Writing a Eulogy
Writing a Eulogy. As I grow older and attend more funerals I have come to regard eulogies as a unique and healing form of writing. The centerpiece of most funeral and memorial services, the eulogy is a profoundly valued service prepared under stressful circumstances and delivered to a great many persons at a trying time for all. It is a uniquely public opportunity to honour a life and soothe the living. The eulogy pays tribute to loved ones while helping friends and family process their grief.
If you have volunteered or been tasked with eulogizing a loved one, do take heart, excellent resources are just a Google search away. The eulogy is a deeply personal story you create and deliver. And while there are endless options for content and style, let’s look at some tried and true steps to aid you in your journey.

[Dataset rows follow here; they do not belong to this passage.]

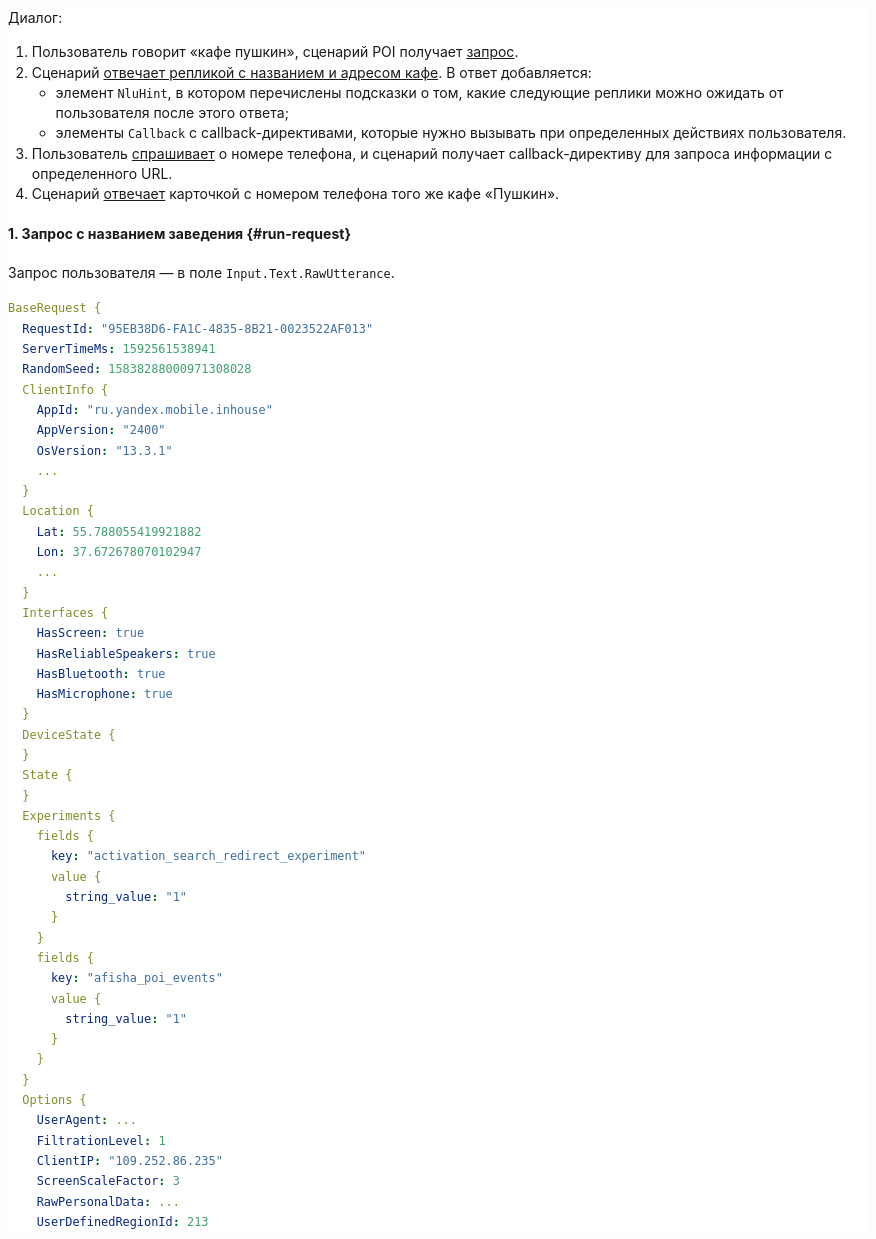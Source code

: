 Диалог:

1. Пользователь говорит «кафе пушкин», сценарий POI получает [запрос](#run-request).
1. Сценарий [отвечает репликой с названием и адресом кафе](#run-response-hint). В ответ добавляется:
   * элемент `NluHint`, в котором перечислены подсказки о том, какие следующие реплики можно ожидать от пользователя после этого ответа;
   * элементы `Callback` с callback-директивами, которые нужно вызывать при определенных действиях пользователя.
1. Пользователь [спрашивает](#additional-run-request) о номере телефона, и сценарий получает callback-директиву для запроса информации с определенного URL.
1. Сценарий [отвечает](#additional-run-response) карточкой с номером телефона того же кафе «Пушкин».


#### 1. Запрос с названием заведения {#run-request}

Запрос пользователя — в поле `Input.Text.RawUtterance`.

```yaml
BaseRequest {
  RequestId: "95EB38D6-FA1C-4835-8B21-0023522AF013"
  ServerTimeMs: 1592561538941
  RandomSeed: 15838288000971308028
  ClientInfo {
    AppId: "ru.yandex.mobile.inhouse"
    AppVersion: "2400"
    OsVersion: "13.3.1"
    ...
  }
  Location {
    Lat: 55.788055419921882
    Lon: 37.672678070102947
    ...
  }
  Interfaces {
    HasScreen: true
    HasReliableSpeakers: true
    HasBluetooth: true
    HasMicrophone: true
  }
  DeviceState {
  }
  State {
  }
  Experiments {
    fields {
      key: "activation_search_redirect_experiment"
      value {
        string_value: "1"
      }
    }
    fields {
      key: "afisha_poi_events"
      value {
        string_value: "1"
      }
    }
  }
  Options {
    UserAgent: ...
    FiltrationLevel: 1
    ClientIP: "109.252.86.235"
    ScreenScaleFactor: 3
    RawPersonalData: ...
    UserDefinedRegionId: 213
```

Begin by organizing your thoughts and feelings. Remember to keep your audience front and centre as you decide what you will say and the order in which you will say it. While there are many different approaches to writing, find the one that works best for you. Start by writing down a few bullet point ideas, or topics you wish to cover. This list becomes the first draft. Taking breaks from writing enables you to reread each draft with fresh eyes to reconsider and perhaps reorder the points in your outline. Ironically, taking frequent breaks from writing will save you time in the long run. When you are contended with the topics in the outline, it’s time to turn each of them into polished sentences. Take a deep breath. You can do this.
Here are some questions to help guide your writing:
What do I want my audience to feel after hearing my eulogy? What are the most familiar things about the deceased I definitely want to cover? What new information about the deceased would family and friends find of interest? What did I most admire about them, and what stories might I share to illustrate those points? Who else will be speaking at the funeral? What will they be sharing?
Add in poems, anecdotes, quotations and personal observations you believe will resonate with your listeners. Can you envision people nodding their heads in agreement as you speak? Check your facts and then fill in any gaps you feel may need more work.
Each story has a beginning, a middle and an end. Perhaps you will begin with lines from a favourite poem of the deceased, then recount some stories and tributes before ending with another quote that will ring familiar to your audiences. The style and content you select is as individual as the person you are eulogizing.
Tone, Style and Length
While the tone, style and length of your eulogy are yours to decide, it is always good practice to acknowledge the audience throughout the eulogy. They are listening to you (and others who may speak) with appreciation and a longing to connect with and recognize the one they lost through your words and messages. Inserting some humour not only helps relieve tension and sadness, it can also paint a fuller picture of the deceased and how we experienced them. While there is no limit to how long you should speak, aim for somewhere between ten to twenty minutes.
Speak at a comfortable conversational pace – not too slowly and definitely not too quickly. Make eye contact with your audience from time to time. Stand close to the microphone and, if one is not available, speak at a volume sufficient for people in the back row to hear you.
Practice Makes Perfect
We write eulogies under tight timeframes and during periods of heightened emotional stress and anxiety. Asking a friend or family member to comment on early drafts will help you discover factual errors and other issues in time to fine tune your eulogy before the funeral.
Keeping it together
It is very common to feel the urge to break into tears or to feel unable to continue while delivering the eulogy. It can happen at any time and is a natural expression of sorrow at the loss of our loved one. Planning ahead for this possibility will help calm your nerves before and during your delivery. Some find it helpful to let emotions out during their practice sessions so that they may identify those parts of the eulogy that are more likely to interrupt their delivery. Others plan to pause or take a breath before and after speaking particular sentences. Having a volunteer ready to complete your eulogy if needed can be very reassuring.
Remember, there is no judgment. Everyone present is behind you and feeling deepest appreciation for the role you are playing in the funeral of our loved one.
Final thoughts…and you are on your way!
After the funeral is over check to see how the family may wish to share out your eulogy to a wider audience of friends, family members, colleagues and neighbours who were unable to attend the funeral online or in person. Also, give yourself full permission to grieve for your friend or family member. In eulogizing your loved one you have experienced your feelings of grief and loss in a special way.
Eulogizing a loved one is a special time-honoured role we are asked to play. It is a priceless privilege, a service to family and friends at a time of deep emotional upheaval. It plays an important role in helping us all process our grief.
David Shanks was a founding member of the Funeral Co-operative of Ottawa, recently retired from a long career in communication, marketing, and the development of international co-operatives.